Reopening Removal Orders
Quite often, a person may have been referred for removal proceedings without having received proper notice. When a non-citizen fails to appear for removal proceedings, an Immigration Judge may, and likely will, automatically order the person removed from the U.S. for failing to appear for removal hearings. Many times a person may have an order of removal which is several years old that they were unaware of, only to learn of it when they later file new paperwork with U.S. Citizenship and Immigration Services. Motions to Reopen are a way of petitioning the court to reopen the order of removal based on various reasons, often on improper notification of the proceedings. However, one must be aware that Motions to Reopen are numerically limited.
In addition, in certain instances it may be appropriate to request the Department of Homeland Security to join in a Motion to Reopen Removal Proceedings, or to petition the Court or Board of Immigration Appeals to reopen based on certain humanitarian factors.
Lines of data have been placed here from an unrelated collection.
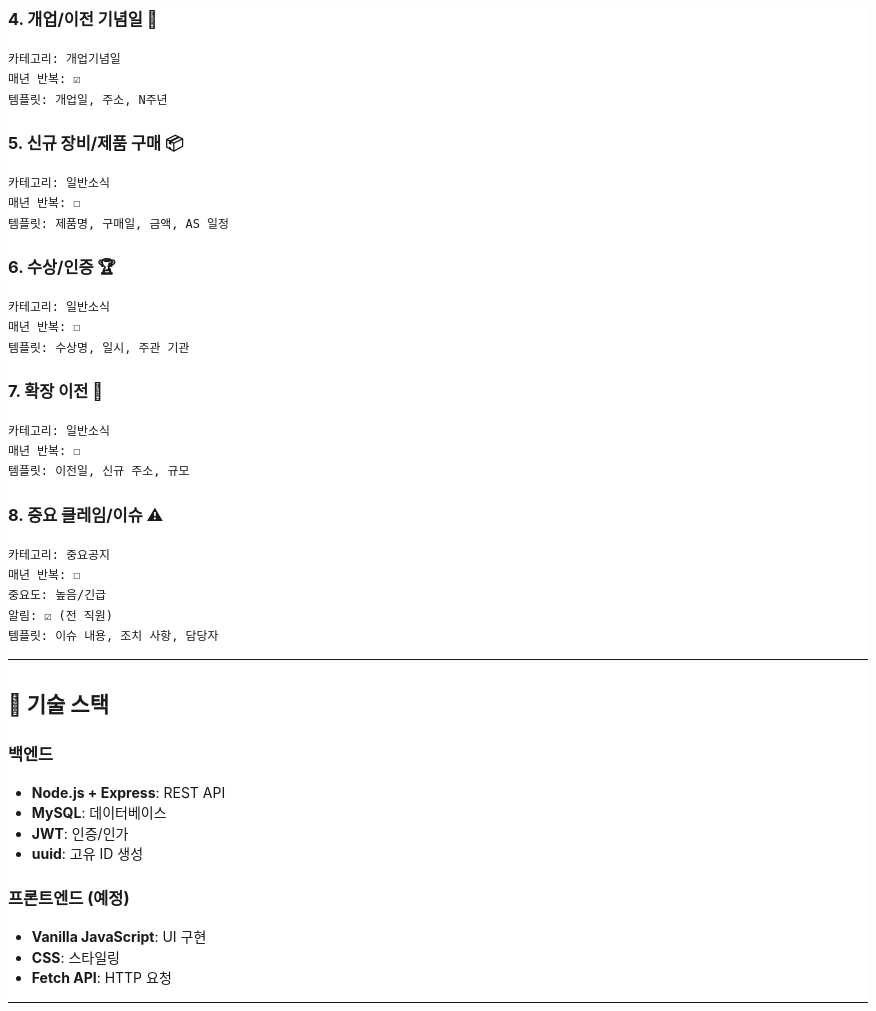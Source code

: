 ### 4. 개업/이전 기념일 🏢
```
카테고리: 개업기념일
매년 반복: ☑
템플릿: 개업일, 주소, N주년
```

### 5. 신규 장비/제품 구매 📦
```
카테고리: 일반소식
매년 반복: ☐
템플릿: 제품명, 구매일, 금액, AS 일정
```

### 6. 수상/인증 🏆
```
카테고리: 일반소식
매년 반복: ☐
템플릿: 수상명, 일시, 주관 기관
```

### 7. 확장 이전 🏢
```
카테고리: 일반소식
매년 반복: ☐
템플릿: 이전일, 신규 주소, 규모
```

### 8. 중요 클레임/이슈 ⚠️
```
카테고리: 중요공지
매년 반복: ☐
중요도: 높음/긴급
알림: ☑ (전 직원)
템플릿: 이슈 내용, 조치 사항, 담당자
```

---

## 🔧 기술 스택

### 백엔드
- **Node.js + Express**: REST API
- **MySQL**: 데이터베이스
- **JWT**: 인증/인가
- **uuid**: 고유 ID 생성

### 프론트엔드 (예정)
- **Vanilla JavaScript**: UI 구현
- **CSS**: 스타일링
- **Fetch API**: HTTP 요청

---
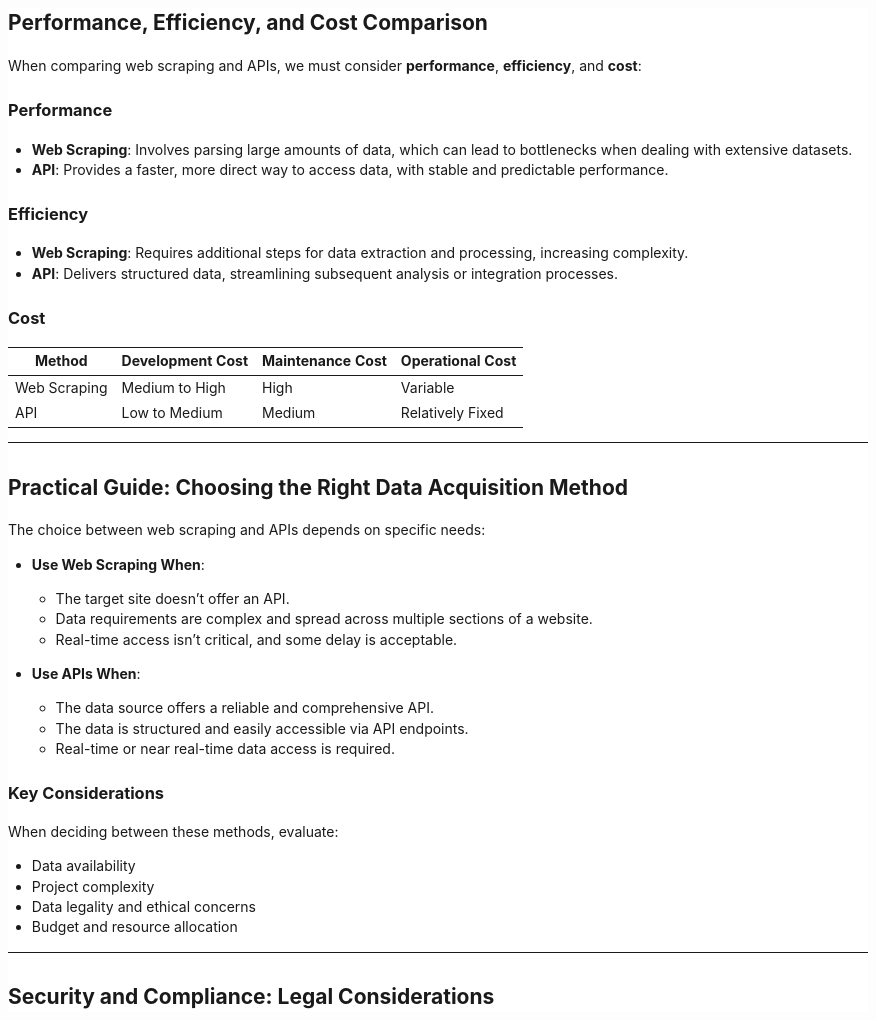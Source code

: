 ## Performance, Efficiency, and Cost Comparison

When comparing web scraping and APIs, we must consider **performance**, **efficiency**, and **cost**:

### Performance
- **Web Scraping**: Involves parsing large amounts of data, which can lead to bottlenecks when dealing with extensive datasets.
- **API**: Provides a faster, more direct way to access data, with stable and predictable performance.

### Efficiency
- **Web Scraping**: Requires additional steps for data extraction and processing, increasing complexity.
- **API**: Delivers structured data, streamlining subsequent analysis or integration processes.

### Cost
| **Method**     | **Development Cost** | **Maintenance Cost** | **Operational Cost** |
|-----------------|-----------------------|-----------------------|-----------------------|
| Web Scraping    | Medium to High       | High                 | Variable             |
| API             | Low to Medium        | Medium               | Relatively Fixed     |

---

## Practical Guide: Choosing the Right Data Acquisition Method

The choice between web scraping and APIs depends on specific needs:

- **Use Web Scraping When**:
  - The target site doesn’t offer an API.
  - Data requirements are complex and spread across multiple sections of a website.
  - Real-time access isn’t critical, and some delay is acceptable.

- **Use APIs When**:
  - The data source offers a reliable and comprehensive API.
  - The data is structured and easily accessible via API endpoints.
  - Real-time or near real-time data access is required.

### Key Considerations
When deciding between these methods, evaluate:
- Data availability
- Project complexity
- Data legality and ethical concerns
- Budget and resource allocation

---

## Security and Compliance: Legal Considerations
These motions are typically based on the foreign national having new immigration relief available at the time of the motion that was not previously available to him/her at the time of the initial proceedings, though there may be other instances where the Department of Homeland Security would consider joining in a Motion to Reopen.
An order of removal is a serious matter, as the Department of Homeland Security could seek to enforce an outstanding order of removal at any time. If enforced, a person typically has very limited time to act. It is for that reason that a foreign national who is aware of an order of removal entered against them should consult with an experienced attorney immediately upon learning they have been ordered removed by an Immigration Judge.